- [ASSIGNMENT]: Return the lines below exactly as they appear, please, starting with the first and ending with the one that contains "sees most clearly.".

Saved entries

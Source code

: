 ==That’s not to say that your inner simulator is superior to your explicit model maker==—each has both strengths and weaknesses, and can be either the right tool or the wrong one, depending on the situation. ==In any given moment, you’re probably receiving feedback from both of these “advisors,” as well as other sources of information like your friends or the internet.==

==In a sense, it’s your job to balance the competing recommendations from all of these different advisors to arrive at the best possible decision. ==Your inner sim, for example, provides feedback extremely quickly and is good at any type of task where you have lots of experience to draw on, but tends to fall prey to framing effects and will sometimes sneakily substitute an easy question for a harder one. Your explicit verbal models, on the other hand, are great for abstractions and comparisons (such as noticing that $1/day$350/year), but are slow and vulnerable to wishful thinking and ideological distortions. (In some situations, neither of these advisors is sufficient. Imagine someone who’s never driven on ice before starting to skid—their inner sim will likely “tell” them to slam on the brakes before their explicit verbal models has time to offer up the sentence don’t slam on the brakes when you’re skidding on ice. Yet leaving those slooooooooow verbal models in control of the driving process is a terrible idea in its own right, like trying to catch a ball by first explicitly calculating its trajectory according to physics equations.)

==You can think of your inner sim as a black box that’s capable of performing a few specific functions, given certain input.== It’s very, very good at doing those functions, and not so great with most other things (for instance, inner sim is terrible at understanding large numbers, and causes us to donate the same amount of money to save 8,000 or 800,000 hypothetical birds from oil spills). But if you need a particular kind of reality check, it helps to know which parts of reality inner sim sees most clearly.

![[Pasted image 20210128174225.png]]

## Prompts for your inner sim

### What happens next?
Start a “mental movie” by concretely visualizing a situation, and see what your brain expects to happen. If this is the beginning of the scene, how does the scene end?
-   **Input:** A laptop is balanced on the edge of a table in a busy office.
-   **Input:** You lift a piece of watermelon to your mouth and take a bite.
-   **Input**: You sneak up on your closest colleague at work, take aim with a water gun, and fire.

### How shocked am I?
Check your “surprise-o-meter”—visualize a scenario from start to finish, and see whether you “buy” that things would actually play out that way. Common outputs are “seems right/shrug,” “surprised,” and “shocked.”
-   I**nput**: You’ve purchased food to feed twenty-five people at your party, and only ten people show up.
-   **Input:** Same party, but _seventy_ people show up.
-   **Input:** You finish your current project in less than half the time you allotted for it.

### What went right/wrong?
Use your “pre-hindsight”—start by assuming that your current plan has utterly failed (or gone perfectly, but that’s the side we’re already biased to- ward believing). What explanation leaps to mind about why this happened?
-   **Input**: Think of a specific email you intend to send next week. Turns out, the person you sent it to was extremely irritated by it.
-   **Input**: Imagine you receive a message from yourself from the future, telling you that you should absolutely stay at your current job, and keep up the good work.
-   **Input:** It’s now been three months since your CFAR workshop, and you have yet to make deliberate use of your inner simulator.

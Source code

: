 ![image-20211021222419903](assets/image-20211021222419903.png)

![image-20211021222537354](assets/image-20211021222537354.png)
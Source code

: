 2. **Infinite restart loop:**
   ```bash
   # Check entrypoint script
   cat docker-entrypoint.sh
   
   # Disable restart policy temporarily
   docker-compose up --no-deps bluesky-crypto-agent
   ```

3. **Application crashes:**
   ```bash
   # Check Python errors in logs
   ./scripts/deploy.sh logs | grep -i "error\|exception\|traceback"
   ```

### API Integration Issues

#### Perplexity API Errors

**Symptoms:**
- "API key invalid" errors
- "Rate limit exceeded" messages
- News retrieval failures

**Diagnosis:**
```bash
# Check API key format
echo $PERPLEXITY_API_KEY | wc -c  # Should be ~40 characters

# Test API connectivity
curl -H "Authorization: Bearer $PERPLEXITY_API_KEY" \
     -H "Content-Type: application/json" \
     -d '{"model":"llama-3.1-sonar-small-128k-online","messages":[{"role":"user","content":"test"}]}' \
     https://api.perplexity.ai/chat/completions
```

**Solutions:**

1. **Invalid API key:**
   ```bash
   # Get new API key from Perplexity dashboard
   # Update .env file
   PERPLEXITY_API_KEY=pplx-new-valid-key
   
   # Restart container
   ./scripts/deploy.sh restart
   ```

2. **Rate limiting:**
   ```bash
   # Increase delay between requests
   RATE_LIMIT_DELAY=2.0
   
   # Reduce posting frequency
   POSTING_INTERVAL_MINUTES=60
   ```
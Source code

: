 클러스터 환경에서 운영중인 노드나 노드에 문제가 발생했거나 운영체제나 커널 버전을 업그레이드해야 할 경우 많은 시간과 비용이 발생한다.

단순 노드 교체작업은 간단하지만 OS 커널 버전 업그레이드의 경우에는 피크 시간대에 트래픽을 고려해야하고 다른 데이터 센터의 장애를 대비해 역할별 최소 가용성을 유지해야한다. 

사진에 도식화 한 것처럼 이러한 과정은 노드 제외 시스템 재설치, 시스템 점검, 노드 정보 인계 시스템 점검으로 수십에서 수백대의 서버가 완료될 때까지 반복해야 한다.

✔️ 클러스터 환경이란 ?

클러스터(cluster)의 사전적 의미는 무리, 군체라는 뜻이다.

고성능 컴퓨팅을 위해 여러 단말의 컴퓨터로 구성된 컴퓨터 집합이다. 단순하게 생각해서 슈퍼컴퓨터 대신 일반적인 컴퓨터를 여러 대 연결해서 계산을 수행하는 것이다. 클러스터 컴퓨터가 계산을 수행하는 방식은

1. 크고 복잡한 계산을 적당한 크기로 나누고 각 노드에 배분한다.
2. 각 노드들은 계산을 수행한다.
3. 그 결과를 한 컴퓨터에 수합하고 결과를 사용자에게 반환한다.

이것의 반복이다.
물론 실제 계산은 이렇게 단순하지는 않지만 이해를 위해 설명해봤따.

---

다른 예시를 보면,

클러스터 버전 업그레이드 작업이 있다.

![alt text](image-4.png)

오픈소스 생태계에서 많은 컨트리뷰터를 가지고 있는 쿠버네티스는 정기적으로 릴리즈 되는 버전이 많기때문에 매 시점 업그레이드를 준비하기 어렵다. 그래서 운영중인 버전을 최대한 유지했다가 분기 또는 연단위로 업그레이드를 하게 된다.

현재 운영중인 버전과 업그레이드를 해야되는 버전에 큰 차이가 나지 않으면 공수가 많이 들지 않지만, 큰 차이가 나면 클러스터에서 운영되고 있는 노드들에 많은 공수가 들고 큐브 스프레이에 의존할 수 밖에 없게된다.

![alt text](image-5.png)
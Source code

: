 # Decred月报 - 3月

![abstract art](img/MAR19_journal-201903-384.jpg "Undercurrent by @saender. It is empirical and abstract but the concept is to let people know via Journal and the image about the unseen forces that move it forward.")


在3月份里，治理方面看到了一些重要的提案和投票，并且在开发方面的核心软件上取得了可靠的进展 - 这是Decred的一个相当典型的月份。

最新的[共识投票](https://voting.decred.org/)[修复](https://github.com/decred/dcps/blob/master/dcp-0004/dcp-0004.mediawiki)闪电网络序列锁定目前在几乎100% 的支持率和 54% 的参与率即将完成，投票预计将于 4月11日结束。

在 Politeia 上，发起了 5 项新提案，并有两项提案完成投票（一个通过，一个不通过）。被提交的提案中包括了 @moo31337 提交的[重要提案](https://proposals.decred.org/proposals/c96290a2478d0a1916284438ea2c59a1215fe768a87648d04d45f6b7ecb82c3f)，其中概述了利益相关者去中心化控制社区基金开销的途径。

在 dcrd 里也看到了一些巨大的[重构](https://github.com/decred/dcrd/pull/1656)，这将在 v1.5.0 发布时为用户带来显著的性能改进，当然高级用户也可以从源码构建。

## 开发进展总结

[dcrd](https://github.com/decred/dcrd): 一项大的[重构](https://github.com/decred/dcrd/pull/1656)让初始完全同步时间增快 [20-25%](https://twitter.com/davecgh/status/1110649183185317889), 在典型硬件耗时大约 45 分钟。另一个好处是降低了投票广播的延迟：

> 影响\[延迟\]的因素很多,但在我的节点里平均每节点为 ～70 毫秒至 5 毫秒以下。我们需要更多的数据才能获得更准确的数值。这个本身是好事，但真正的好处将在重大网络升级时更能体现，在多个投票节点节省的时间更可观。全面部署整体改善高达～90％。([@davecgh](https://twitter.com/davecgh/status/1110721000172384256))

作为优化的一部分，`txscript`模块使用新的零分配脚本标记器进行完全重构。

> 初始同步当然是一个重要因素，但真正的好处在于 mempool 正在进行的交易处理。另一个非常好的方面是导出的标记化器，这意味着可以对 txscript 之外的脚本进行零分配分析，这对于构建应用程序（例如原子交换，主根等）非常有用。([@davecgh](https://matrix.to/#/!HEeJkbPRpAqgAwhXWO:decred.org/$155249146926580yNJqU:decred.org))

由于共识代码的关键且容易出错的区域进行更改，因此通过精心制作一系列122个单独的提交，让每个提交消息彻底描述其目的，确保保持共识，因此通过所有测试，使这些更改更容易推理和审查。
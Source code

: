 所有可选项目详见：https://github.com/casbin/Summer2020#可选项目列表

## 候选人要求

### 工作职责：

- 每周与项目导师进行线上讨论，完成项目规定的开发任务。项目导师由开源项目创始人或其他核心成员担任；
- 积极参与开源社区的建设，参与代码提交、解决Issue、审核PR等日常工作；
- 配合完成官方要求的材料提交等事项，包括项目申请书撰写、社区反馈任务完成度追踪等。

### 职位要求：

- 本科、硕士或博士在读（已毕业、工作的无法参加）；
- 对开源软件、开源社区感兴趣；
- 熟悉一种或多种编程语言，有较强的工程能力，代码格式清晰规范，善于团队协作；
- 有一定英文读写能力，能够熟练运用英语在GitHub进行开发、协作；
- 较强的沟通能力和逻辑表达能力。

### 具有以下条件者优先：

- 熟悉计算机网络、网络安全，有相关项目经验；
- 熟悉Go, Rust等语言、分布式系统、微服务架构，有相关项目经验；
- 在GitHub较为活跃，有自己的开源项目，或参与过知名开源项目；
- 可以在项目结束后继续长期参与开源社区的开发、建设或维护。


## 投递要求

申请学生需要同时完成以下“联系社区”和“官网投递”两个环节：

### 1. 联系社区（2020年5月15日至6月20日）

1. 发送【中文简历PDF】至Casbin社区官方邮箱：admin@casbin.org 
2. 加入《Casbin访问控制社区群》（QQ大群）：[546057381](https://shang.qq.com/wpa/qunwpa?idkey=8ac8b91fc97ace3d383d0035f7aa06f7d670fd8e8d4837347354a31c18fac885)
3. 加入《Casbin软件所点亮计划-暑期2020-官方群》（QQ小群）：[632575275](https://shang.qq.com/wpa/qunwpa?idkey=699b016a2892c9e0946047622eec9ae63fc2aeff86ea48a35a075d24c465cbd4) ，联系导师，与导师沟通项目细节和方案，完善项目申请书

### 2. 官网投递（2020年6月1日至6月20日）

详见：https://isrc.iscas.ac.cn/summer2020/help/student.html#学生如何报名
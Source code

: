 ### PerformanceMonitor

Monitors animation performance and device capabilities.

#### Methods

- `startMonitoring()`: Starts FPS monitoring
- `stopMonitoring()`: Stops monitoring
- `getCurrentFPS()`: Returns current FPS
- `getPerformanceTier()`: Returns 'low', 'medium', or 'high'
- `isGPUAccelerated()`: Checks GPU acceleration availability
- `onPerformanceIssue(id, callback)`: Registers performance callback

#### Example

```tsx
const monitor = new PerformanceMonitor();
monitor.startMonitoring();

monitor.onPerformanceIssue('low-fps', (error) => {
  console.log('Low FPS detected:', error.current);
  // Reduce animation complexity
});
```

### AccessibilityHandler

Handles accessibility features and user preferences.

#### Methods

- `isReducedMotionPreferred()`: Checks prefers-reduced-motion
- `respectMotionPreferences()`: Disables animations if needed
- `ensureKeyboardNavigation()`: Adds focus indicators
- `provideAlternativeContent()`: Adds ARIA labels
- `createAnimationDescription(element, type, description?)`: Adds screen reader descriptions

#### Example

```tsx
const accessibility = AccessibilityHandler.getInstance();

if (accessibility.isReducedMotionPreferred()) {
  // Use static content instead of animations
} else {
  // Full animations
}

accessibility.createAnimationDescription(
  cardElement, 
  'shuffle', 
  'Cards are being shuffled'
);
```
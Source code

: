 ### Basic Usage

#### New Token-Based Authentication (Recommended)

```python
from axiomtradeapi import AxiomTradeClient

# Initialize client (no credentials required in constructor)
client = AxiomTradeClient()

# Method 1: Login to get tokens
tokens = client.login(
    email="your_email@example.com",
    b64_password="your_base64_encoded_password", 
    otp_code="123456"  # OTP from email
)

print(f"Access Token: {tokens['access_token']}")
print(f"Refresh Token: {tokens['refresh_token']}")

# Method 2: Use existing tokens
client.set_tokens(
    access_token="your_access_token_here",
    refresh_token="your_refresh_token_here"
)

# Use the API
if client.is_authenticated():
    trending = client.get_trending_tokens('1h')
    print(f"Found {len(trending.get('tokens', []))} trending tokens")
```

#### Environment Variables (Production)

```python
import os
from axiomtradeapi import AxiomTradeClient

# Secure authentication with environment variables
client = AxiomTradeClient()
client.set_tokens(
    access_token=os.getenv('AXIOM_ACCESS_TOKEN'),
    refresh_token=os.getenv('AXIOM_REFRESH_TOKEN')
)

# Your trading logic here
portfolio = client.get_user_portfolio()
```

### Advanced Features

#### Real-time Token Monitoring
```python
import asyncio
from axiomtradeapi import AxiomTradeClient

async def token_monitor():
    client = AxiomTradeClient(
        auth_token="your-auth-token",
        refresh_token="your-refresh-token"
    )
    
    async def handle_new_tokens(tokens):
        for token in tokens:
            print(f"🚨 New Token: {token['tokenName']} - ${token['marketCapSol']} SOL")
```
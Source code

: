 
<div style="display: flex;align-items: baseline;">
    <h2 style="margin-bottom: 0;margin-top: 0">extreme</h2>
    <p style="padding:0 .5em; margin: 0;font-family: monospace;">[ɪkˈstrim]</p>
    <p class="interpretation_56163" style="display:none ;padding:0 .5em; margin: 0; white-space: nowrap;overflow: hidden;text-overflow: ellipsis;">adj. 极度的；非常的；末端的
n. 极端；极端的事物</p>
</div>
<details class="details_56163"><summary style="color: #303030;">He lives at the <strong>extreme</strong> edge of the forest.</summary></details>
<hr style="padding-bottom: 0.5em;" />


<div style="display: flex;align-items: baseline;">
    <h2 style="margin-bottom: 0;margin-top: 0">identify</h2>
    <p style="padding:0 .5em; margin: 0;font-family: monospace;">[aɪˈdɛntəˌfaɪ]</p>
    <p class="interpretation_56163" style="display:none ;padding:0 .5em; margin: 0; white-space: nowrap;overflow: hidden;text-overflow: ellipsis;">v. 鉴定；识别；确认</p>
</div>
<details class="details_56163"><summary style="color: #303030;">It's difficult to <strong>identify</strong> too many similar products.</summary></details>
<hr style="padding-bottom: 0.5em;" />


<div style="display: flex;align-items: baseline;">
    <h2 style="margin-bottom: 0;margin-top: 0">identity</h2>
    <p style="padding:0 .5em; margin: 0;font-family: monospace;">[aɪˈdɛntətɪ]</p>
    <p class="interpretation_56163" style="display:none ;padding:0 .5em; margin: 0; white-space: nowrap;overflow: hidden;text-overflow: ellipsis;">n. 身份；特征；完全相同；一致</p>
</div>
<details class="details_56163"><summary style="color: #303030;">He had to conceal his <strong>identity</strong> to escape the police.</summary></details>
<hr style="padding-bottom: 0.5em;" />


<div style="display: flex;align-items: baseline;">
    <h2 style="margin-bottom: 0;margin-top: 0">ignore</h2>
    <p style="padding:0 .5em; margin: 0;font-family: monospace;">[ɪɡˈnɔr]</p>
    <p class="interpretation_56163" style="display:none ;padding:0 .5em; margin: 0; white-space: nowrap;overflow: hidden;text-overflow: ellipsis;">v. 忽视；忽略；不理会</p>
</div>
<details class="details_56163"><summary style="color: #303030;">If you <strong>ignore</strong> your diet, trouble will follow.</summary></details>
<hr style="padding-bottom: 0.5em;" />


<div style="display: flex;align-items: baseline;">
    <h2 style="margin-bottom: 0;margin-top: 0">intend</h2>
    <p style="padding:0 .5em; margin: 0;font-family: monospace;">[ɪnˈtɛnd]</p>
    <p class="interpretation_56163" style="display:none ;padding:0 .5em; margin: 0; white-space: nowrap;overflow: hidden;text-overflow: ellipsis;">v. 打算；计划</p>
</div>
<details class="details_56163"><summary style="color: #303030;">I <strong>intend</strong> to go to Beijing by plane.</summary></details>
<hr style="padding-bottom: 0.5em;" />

- [TASK OUTPUT]:
Source code

: ==That’s not to say that your inner simulator is superior to your explicit model maker==—each has both strengths and weaknesses, and can be either the right tool or the wrong one, depending on the situation. ==In any given moment, you’re probably receiving feedback from both of these “advisors,” as well as other sources of information like your friends or the internet.==

==In a sense, it’s your job to balance the competing recommendations from all of these different advisors to arrive at the best possible decision. ==Your inner sim, for example, provides feedback extremely quickly and is good at any type of task where you have lots of experience to draw on, but tends to fall prey to framing effects and will sometimes sneakily substitute an easy question for a harder one. Your explicit verbal models, on the other hand, are great for abstractions and comparisons (such as noticing that $1/day$350/year), but are slow and vulnerable to wishful thinking and ideological distortions. (In some situations, neither of these advisors is sufficient. Imagine someone who’s never driven on ice before starting to skid—their inner sim will likely “tell” them to slam on the brakes before their explicit verbal models has time to offer up the sentence don’t slam on the brakes when you’re skidding on ice. Yet leaving those slooooooooow verbal models in control of the driving process is a terrible idea in its own right, like trying to catch a ball by first explicitly calculating its trajectory according to physics equations.)

==You can think of your inner sim as a black box that’s capable of performing a few specific functions, given certain input.== It’s very, very good at doing those functions, and not so great with most other things (for instance, inner sim is terrible at understanding large numbers, and causes us to donate the same amount of money to save 8,000 or 800,000 hypothetical birds from oil spills). But if you need a particular kind of reality check, it helps to know which parts of reality inner sim sees most clearly.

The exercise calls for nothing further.